La lionne : un portrait de Karen Blixen d’Anne-Caroline Pandolfo et Terkel Risbjerg.

Sarbacane, octobre 2015, 200 pages, 24,50 €, ISBN 978-2-84865-829-2.

Genres : bande dessinée franco-danoise, biographie, Histoire.

Anne-Caroline Pandolfo naît le 7 juin 1970. Elle étudie les lettres modernes puis les arts décoratifs à Strasbourg. Elle travaille d’abord dans l’animation avant de devenir autrice pour la jeunesse puis autrice de bandes dessinées. Plus d’infos sur son site officiel.

Terkel Risbjerg naît le 5 décembre 1974 à Copenhague (Danemark). Il est dessinateur. Il rencontre Anne-Caroline Pandolfo en 2000 à Paris où il travaille dans l’animation, une collaboration naît entre eux et leur première bande dessinée, Mine une vie de chat, paraît en 2012. Suivront d’autres titres au fil des années dont La lionne.

Printemps 1885. Karen Christentze Dinesen naît, de son « petit nom affectueux : Tanne » (p. 7).

« Autour de son berceau étaient rassemblées 7 fées remarquables. Chacune avait le désir de faire don à l’adorable petite, de qualités particulières. » (p. 8).
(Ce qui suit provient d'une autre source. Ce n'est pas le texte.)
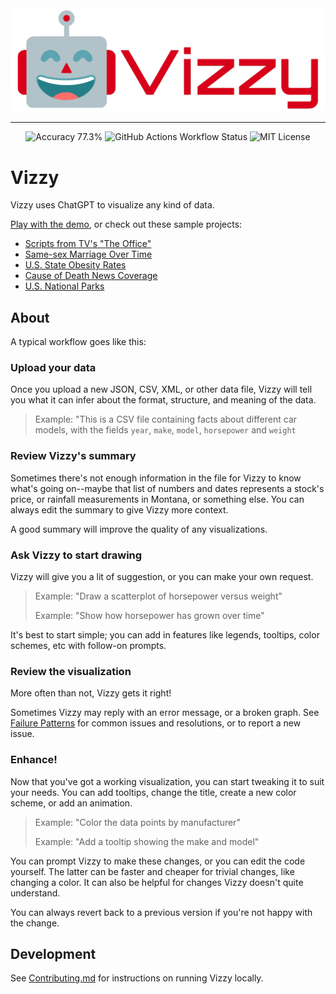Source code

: <div align="center">
    <img style="max-height: 300px" src="/app/src/assets/logo-with-text-red.png" alt="Vizzy smiling robot logo">
    <br>
    <hr>
    <img alt="Accuracy 77.3%" src="https://img.shields.io/badge/Accuracy-77.3%25-%23facc15">
    <img alt="GitHub Actions Workflow Status" src="https://img.shields.io/github/actions/workflow/status/rbren/vizzy/go-test">
    <img alt="MIT License" src="https://img.shields.io/badge/License-MIT-green">
</div>

# Vizzy
Vizzy uses ChatGPT to visualize any kind of data.

[Play with the demo](https://vizzy.rbren.io), or check out these sample projects:
* [Scripts from TV's "The Office"](https://vizzy.rbren.io/projects/393d0b17-bf2f-4476-81bd-82133e15d169)
* [Same-sex Marriage Over Time](https://vizzy.rbren.io/projects/0280e3b8-113d-43c0-a794-d022719a2833)
* [U.S. State Obesity Rates](https://vizzy.rbren.io/projects/b68f563c-90ee-40fb-b501-d4758764a331)
* [Cause of Death News Coverage](https://vizzy.rbren.io/projects/f7dafd12-6f00-4a8c-8c4c-7a4f51dc34f2)
* [U.S. National Parks](https://vizzy.rbren.io/projects/e09dcbe7-cf8b-4049-a642-e1935c80318c)

## About
A typical workflow goes like this:

### Upload your data
Once you upload a new JSON, CSV, XML, or other data file, Vizzy will tell you what it can infer about the format, structure, and meaning of the data.

> Example: "This is a CSV file containing facts about different car models, with the fields `year`, `make`, `model`, `horsepower` and `weight`

### Review Vizzy's summary
Sometimes there's not enough information in the file for Vizzy to know what's going on--maybe that list
of numbers and dates represents a stock's price, or rainfall measurements in Montana, or something else. You can always
edit the summary to give Vizzy more context.

A good summary will improve the quality of any visualizations.

### Ask Vizzy to start drawing
Vizzy will give you a lit of suggestion, or you can make your own request.

> Example: "Draw a scatterplot of horsepower versus weight"
>
> Example: "Show how horsepower has grown over time"

It's best to start simple;
you can add in features like legends, tooltips, color schemes, etc with follow-on prompts.

### Review the visualization
More often than not, Vizzy gets it right!

Sometimes Vizzy may reply with an error message, or a broken graph.
See [Failure Patterns](FailurePatterns.md) for common issues and resolutions, or to report a new issue.

### Enhance!
Now that you've got a working visualization, you can start tweaking it to suit your needs. You can
add tooltips, change the title, create a new color scheme, or add an animation.

> Example: "Color the data points by manufacturer"
> 
> Example: "Add a tooltip showing the make and model"

You can prompt Vizzy to make these changes, or you can edit the code yourself. The latter can
be faster and cheaper for trivial changes, like changing a color. It can also be helpful for
changes Vizzy doesn't quite understand.

You can always revert back to a previous version if you're not happy with the change.

## Development
See [Contributing.md](Contributing.md) for instructions on running Vizzy locally.
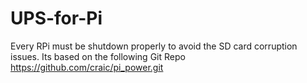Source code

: # UPS-for-Pi
Every  RPi must be shutdown properly to avoid the SD card corruption issues. Its based on the following Git Repo https://github.com/craic/pi_power.git
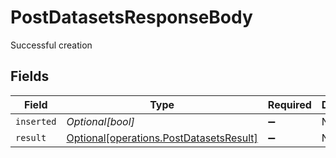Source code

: # PostDatasetsResponseBody

Successful creation


## Fields

| Field                                                                                    | Type                                                                                     | Required                                                                                 | Description                                                                              |
| ---------------------------------------------------------------------------------------- | ---------------------------------------------------------------------------------------- | ---------------------------------------------------------------------------------------- | ---------------------------------------------------------------------------------------- |
| `inserted`                                                                               | *Optional[bool]*                                                                         | :heavy_minus_sign:                                                                       | N/A                                                                                      |
| `result`                                                                                 | [Optional[operations.PostDatasetsResult]](../../models/operations/postdatasetsresult.md) | :heavy_minus_sign:                                                                       | N/A                                                                                      |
La première fée est Nietzsche qui offre son livre tout juste paru, Ainsi parlait Zarathoustra, et lui raconte l’histoire de Le chameau, le lion et l’enfant mais il y a aussi un dragon en fait.

La deuxième fée est un lion, la troisième Shéhérazade, la quatrième le diable, la cinquième est William Shakespeare, la sixième un roi africain, et « La septième et dernière fée était la cigogne. Elle avait beaucoup à dire, mais elle n’en eut pas le temps. » (p. 19).

Bien sûr, cette très belle bande dessinée parle de la vie de Karen Blixen, la célèbre autrice danoise de Out of Africa mais elle parle surtout de la liberté de l’esprit, la volonté et le libre-arbitre, la puissance, la découverte, l’art de conter et l’imagination, l’Afrique, la sagesse et les embûches (devinez quelle fée a offert ça !).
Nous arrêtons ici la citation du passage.